## Exercise brief
Using the records that follow, copy every line containing the word "lijiaocn".

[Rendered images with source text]
- - - -
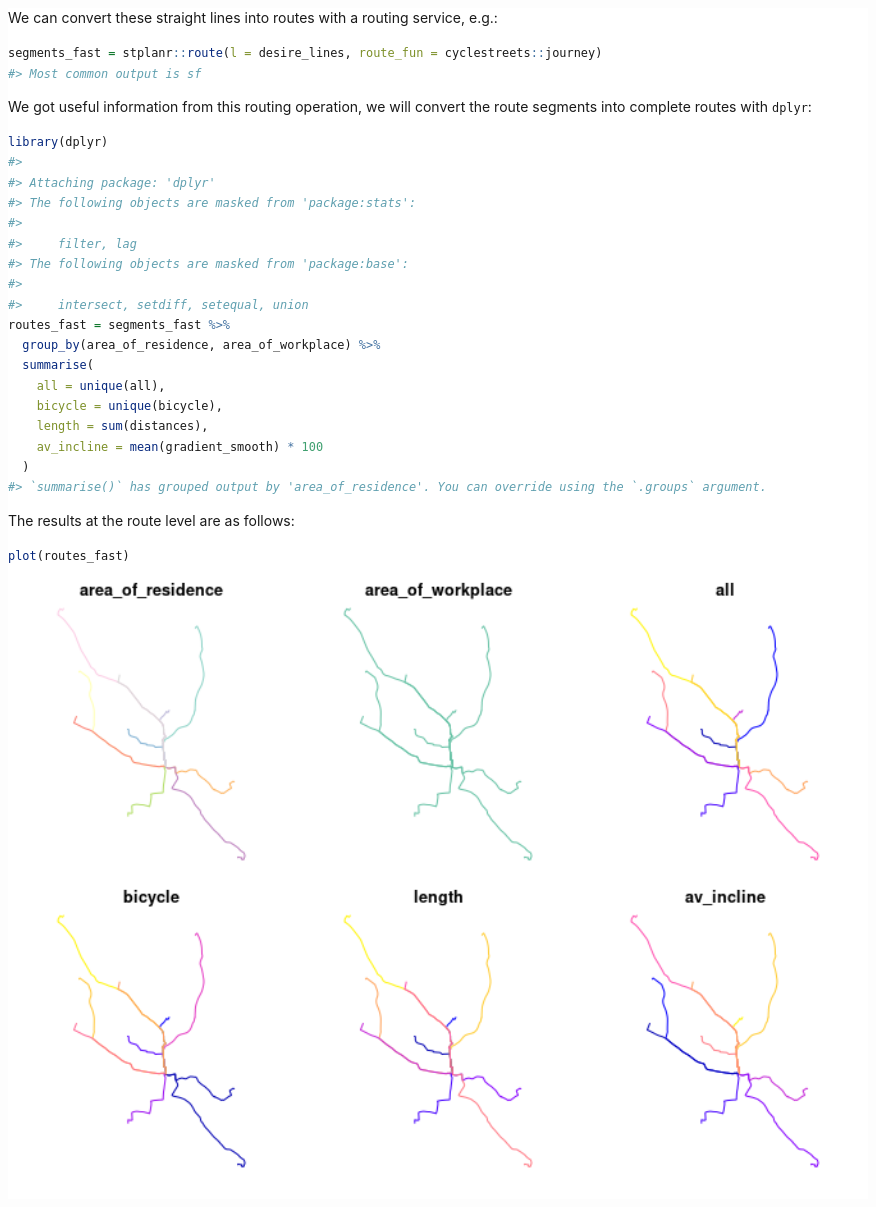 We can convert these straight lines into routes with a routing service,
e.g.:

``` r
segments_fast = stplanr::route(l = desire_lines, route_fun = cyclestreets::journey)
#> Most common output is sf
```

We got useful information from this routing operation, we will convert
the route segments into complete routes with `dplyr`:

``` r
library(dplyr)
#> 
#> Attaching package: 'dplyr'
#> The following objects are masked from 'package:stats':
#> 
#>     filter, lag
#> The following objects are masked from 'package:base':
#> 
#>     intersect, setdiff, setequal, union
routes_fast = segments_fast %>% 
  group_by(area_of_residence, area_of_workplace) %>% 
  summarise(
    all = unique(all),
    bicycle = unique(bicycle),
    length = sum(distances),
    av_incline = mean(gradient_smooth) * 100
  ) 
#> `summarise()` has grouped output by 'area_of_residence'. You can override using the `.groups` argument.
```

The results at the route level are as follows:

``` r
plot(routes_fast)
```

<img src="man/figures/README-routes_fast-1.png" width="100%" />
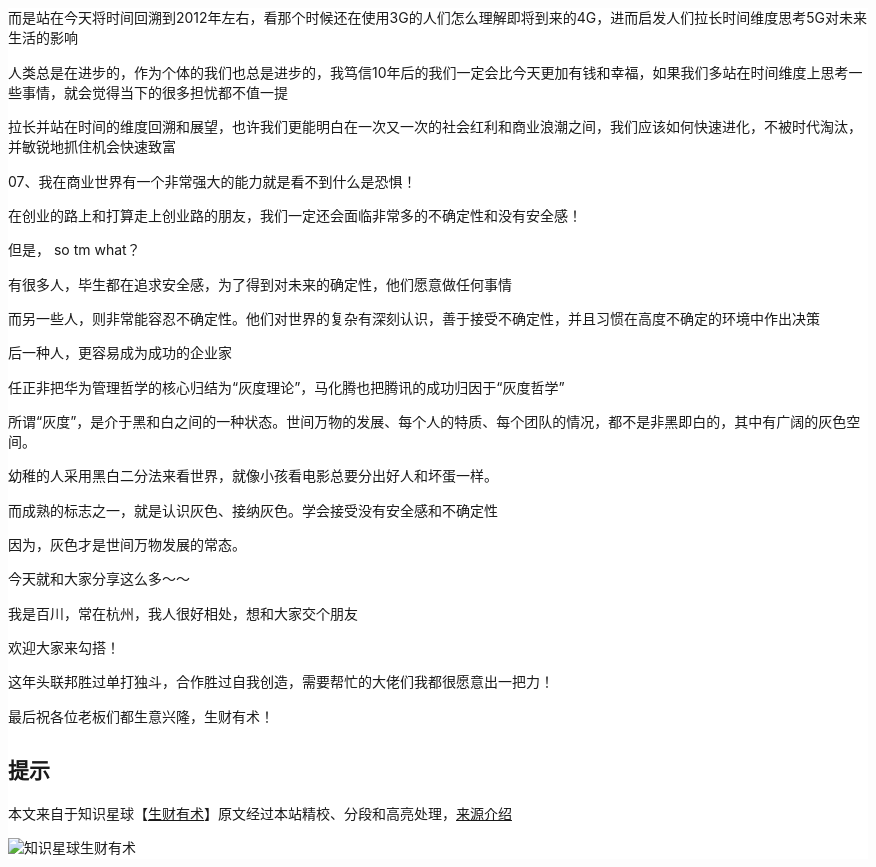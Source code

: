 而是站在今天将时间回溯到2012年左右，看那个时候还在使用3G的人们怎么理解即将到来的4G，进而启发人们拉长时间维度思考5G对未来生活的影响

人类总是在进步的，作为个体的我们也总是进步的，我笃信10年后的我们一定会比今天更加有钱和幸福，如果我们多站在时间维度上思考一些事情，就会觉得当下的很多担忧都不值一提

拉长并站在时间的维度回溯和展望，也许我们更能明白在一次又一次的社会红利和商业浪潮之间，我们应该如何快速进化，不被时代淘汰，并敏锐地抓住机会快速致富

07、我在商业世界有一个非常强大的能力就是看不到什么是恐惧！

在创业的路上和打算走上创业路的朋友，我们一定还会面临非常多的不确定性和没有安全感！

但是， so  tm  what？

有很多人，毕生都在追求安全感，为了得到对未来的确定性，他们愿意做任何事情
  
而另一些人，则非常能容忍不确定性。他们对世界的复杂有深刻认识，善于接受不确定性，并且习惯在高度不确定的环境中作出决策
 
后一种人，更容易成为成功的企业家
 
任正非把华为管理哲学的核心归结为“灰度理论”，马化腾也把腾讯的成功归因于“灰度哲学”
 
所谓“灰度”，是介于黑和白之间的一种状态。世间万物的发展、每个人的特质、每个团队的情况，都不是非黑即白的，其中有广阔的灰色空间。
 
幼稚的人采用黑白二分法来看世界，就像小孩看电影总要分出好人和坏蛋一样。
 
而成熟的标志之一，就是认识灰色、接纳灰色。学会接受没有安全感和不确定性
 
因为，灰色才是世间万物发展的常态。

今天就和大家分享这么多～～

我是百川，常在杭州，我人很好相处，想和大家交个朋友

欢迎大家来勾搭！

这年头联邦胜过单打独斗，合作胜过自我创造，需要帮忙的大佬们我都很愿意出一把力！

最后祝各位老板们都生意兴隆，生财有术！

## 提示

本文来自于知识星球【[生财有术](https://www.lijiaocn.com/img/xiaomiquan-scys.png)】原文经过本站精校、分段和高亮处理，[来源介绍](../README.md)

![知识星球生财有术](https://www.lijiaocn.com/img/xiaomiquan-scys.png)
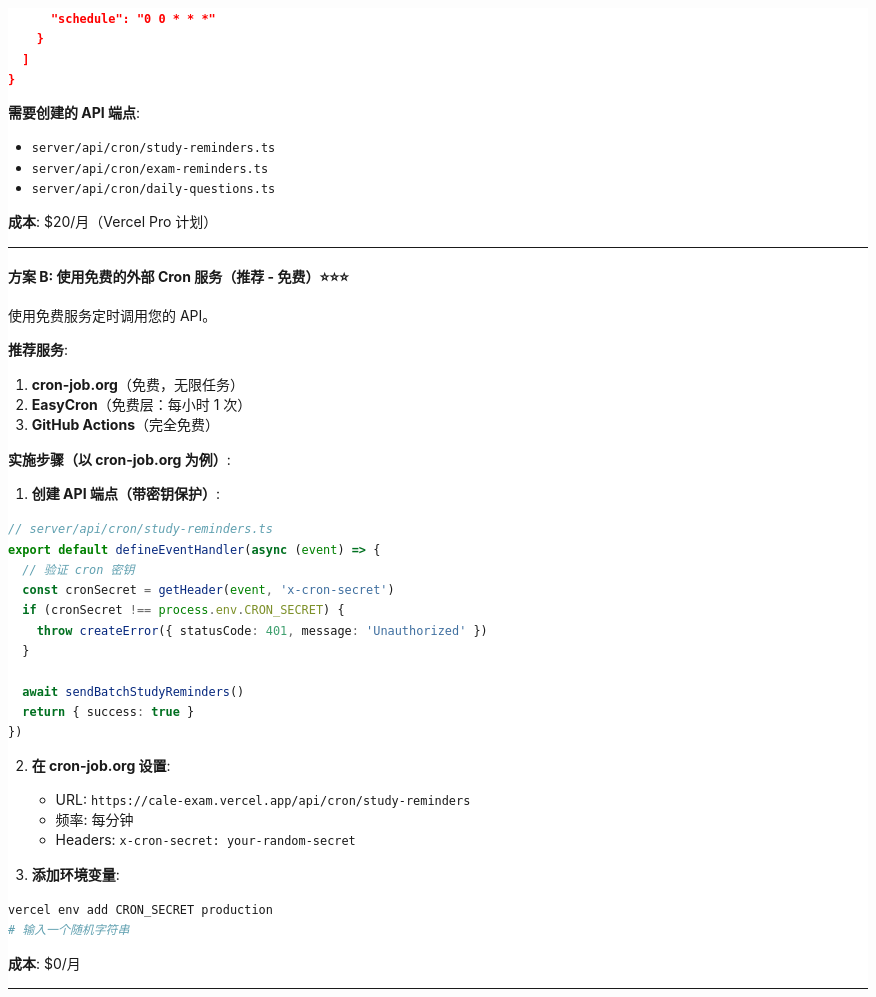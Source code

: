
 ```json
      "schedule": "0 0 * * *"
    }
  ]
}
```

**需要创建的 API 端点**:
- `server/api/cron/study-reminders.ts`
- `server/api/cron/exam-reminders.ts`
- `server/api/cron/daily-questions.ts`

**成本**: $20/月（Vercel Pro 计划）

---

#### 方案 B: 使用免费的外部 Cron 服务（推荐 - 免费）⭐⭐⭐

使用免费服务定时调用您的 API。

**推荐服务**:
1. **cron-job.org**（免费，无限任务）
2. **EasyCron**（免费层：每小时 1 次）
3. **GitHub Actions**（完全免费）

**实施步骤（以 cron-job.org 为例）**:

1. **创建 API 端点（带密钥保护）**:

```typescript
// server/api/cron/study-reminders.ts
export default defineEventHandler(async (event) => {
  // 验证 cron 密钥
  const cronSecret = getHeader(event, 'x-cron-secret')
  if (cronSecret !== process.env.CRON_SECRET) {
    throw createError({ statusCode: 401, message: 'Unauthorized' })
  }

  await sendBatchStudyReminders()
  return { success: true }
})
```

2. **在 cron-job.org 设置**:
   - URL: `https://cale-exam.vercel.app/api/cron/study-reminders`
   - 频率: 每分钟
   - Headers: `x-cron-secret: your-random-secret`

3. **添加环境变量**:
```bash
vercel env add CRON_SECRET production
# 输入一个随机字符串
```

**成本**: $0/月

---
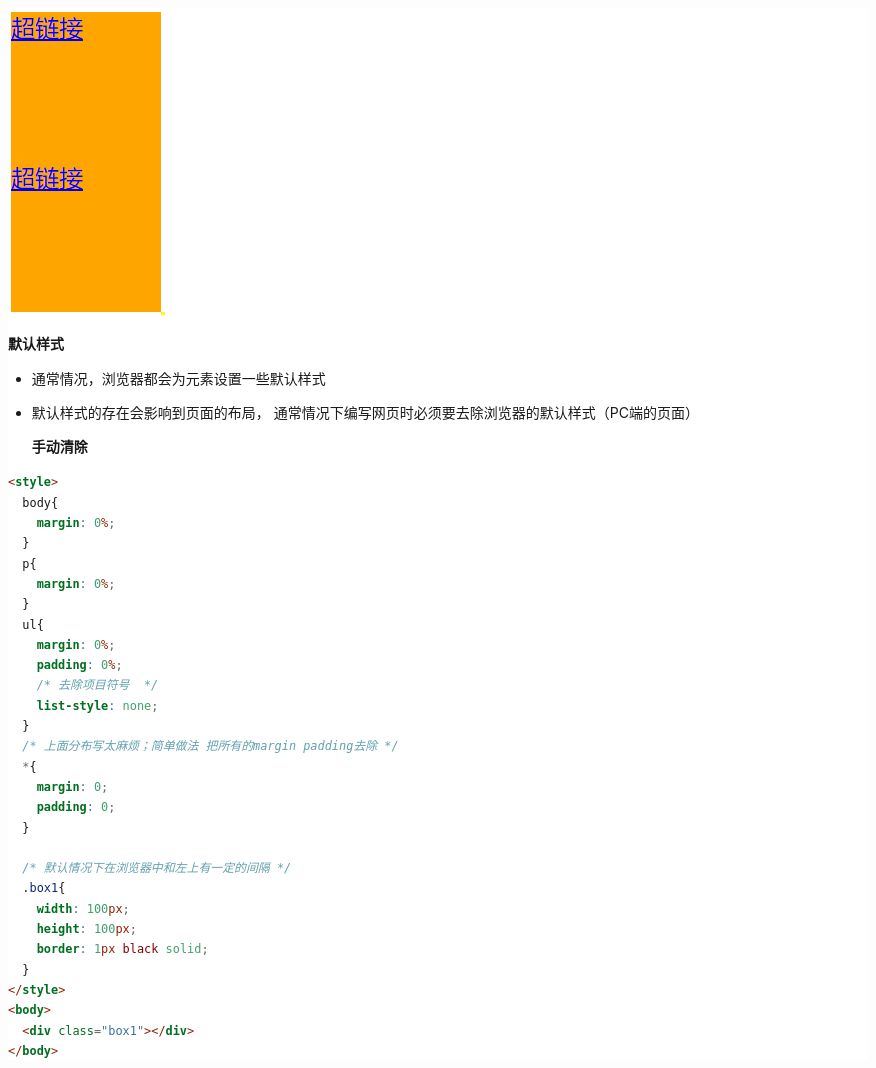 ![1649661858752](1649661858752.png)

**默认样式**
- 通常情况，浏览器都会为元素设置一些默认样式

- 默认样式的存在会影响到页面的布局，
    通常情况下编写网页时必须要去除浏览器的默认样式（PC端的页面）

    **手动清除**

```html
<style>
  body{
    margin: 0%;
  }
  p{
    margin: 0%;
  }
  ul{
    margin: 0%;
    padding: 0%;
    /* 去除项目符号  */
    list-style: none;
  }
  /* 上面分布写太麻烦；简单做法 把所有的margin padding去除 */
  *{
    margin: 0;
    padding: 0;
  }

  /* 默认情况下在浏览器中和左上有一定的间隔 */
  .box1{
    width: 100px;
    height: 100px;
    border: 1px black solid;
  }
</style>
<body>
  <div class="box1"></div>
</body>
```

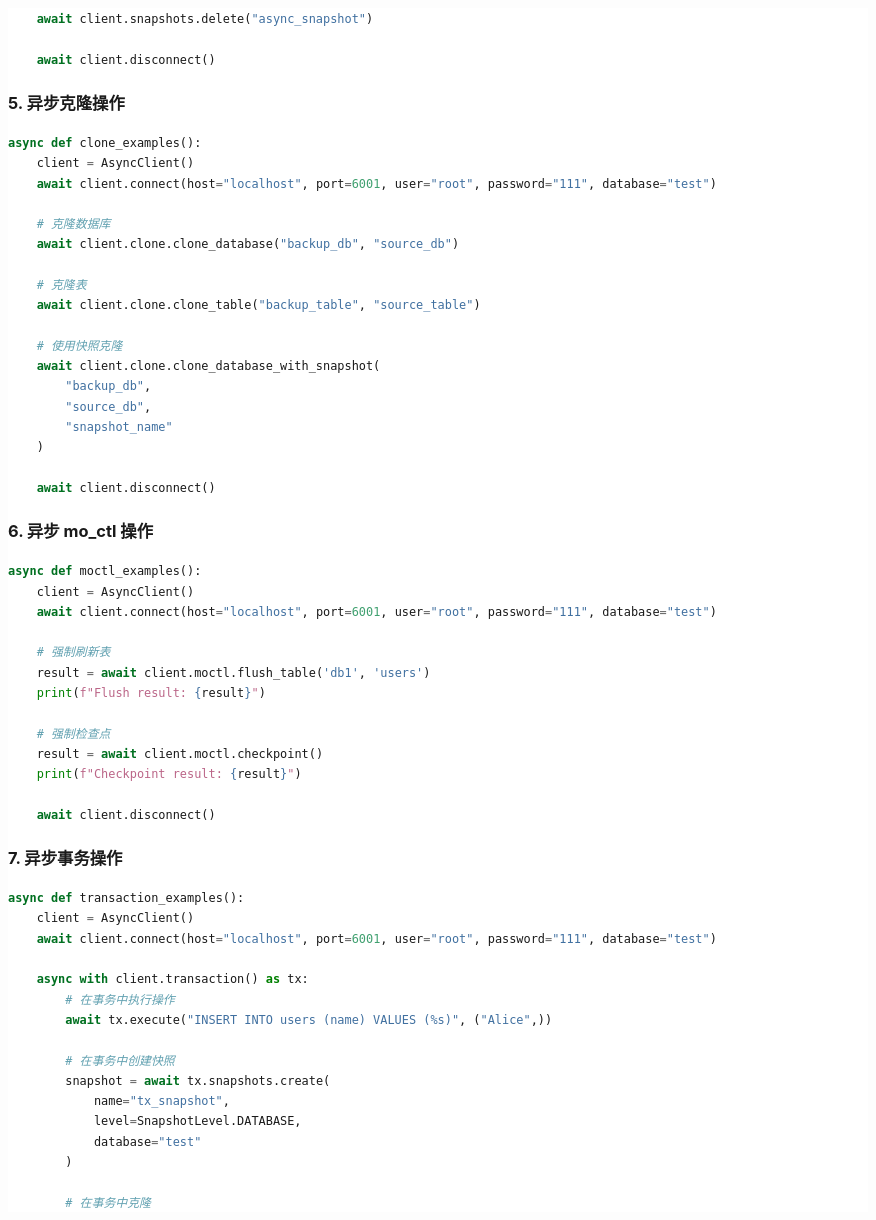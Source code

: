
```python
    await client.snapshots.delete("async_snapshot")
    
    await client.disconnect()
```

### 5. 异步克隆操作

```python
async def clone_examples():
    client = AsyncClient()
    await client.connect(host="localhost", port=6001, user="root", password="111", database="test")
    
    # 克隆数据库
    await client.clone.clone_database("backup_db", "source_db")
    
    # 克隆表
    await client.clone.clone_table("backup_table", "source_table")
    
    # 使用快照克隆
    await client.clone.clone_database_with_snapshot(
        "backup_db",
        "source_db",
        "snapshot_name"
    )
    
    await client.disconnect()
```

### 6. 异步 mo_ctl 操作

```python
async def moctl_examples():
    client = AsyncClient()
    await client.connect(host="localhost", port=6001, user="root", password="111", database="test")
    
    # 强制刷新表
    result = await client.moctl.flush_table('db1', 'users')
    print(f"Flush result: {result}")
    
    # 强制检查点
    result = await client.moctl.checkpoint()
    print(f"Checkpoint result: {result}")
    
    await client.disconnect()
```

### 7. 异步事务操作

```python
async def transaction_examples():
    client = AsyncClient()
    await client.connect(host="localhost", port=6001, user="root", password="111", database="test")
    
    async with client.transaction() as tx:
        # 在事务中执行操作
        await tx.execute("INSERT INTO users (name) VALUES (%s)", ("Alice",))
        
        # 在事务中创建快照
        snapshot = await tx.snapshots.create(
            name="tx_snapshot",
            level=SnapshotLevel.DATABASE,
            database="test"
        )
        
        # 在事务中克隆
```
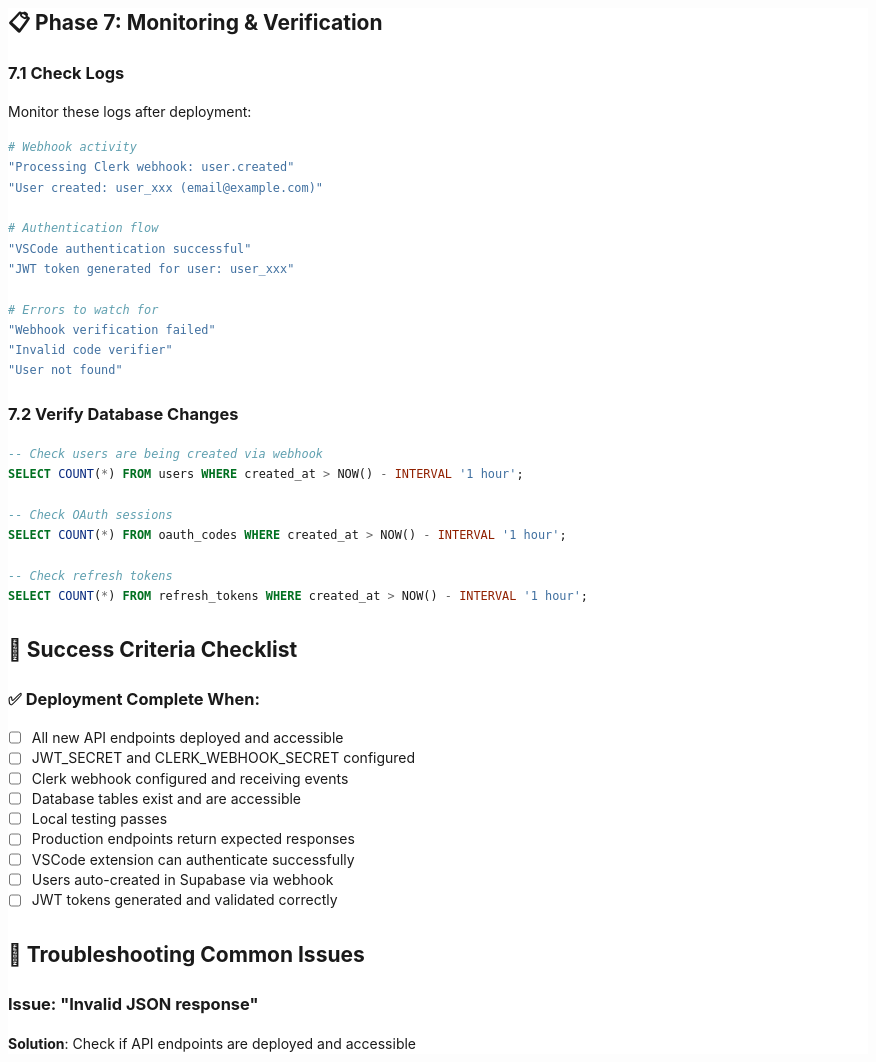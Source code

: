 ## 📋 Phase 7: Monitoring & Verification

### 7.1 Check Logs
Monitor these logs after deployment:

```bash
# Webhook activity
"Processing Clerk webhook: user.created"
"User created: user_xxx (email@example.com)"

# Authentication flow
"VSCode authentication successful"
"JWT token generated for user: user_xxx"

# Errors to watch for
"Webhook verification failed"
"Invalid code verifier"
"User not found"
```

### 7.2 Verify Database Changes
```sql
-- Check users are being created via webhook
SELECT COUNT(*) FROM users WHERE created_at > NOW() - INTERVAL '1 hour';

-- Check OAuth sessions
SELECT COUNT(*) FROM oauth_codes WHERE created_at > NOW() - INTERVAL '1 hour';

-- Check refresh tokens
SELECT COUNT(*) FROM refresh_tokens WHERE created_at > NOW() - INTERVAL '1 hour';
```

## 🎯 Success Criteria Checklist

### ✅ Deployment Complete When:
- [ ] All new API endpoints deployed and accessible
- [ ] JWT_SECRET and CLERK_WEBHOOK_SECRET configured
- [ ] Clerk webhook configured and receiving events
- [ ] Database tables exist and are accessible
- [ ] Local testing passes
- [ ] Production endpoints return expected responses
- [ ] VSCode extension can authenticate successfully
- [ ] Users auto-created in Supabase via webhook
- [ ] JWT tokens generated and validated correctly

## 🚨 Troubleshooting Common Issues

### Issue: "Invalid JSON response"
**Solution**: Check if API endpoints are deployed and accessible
- - - -
## Response area
本文来自于知识星球【[生财有术](https://www.lijiaocn.com/img/xiaomiquan-scys.png)】原文经过本站精校、分段和高亮处理，[来源介绍](../README.md)
![知识星球生财有术](https://www.lijiaocn.com/img/xiaomiquan-scys.png)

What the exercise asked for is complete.